§ **Exercise prompt**: Only the lines with the string "textbf" are needed; return each of them from the entries below.

§ **Provided data**:

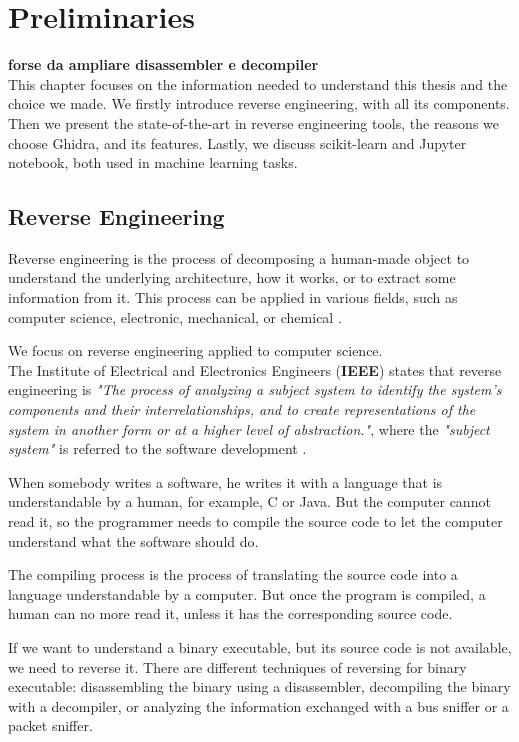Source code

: \chapter{Preliminaries}
\textbf{forse da ampliare disassembler e decompiler}\\
This chapter focuses on the information needed to understand this thesis and the choice we made. We firstly introduce reverse engineering, with all its components. Then we present the state-of-the-art in reverse engineering tools, the reasons we choose Ghidra, and its features. Lastly, we discuss scikit-learn and Jupyter notebook, both used in machine learning tasks.

\section{Reverse Engineering}

Reverse engineering is the process of decomposing a human-made object to understand the underlying architecture, how it works, or to extract some information from it. This process can be applied in various fields, such as computer science, electronic, mechanical, or chemical \cite{eilam2011reversing}.

We focus on reverse engineering applied to computer science. 
\\

The Institute of Electrical and Electronics Engineers (\textbf{IEEE}) states that reverse engineering is \textit{"The process of analyzing a subject system to identify the system's components and their interrelationships, and to create representations of the system in another form or at a higher level of abstraction."}, where the \textit{"subject system"} is referred to the software development \cite{chikofsky1990reverse}. 

When somebody writes a software, he writes it with a language that is understandable by a human, for example, C or Java.  But the computer cannot read it, so the programmer needs to compile the source code to let the computer understand what the software should do. 

The compiling process is the process of translating the source code into a language understandable by a computer. But once the program is compiled, a human can no more read it, unless it has the corresponding source code. 

If we want to understand a binary executable, but its source code is not available, we need to reverse it. There are different techniques of reversing for binary executable: disassembling the binary using a disassembler, decompiling the binary with a decompiler, or analyzing the information exchanged with a bus sniffer or a packet sniffer.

§ **The answer**:
\textbf{forse da ampliare disassembler e decompiler}\\
The Institute of Electrical and Electronics Engineers (\textbf{IEEE}) states that reverse engineering is \textit{"The process of analyzing a subject system to identify the system's components and their interrelationships, and to create representations of the system in another form or at a higher level of abstraction."}, where the \textit{"subject system"} is referred to the software development \cite{chikofsky1990reverse}. 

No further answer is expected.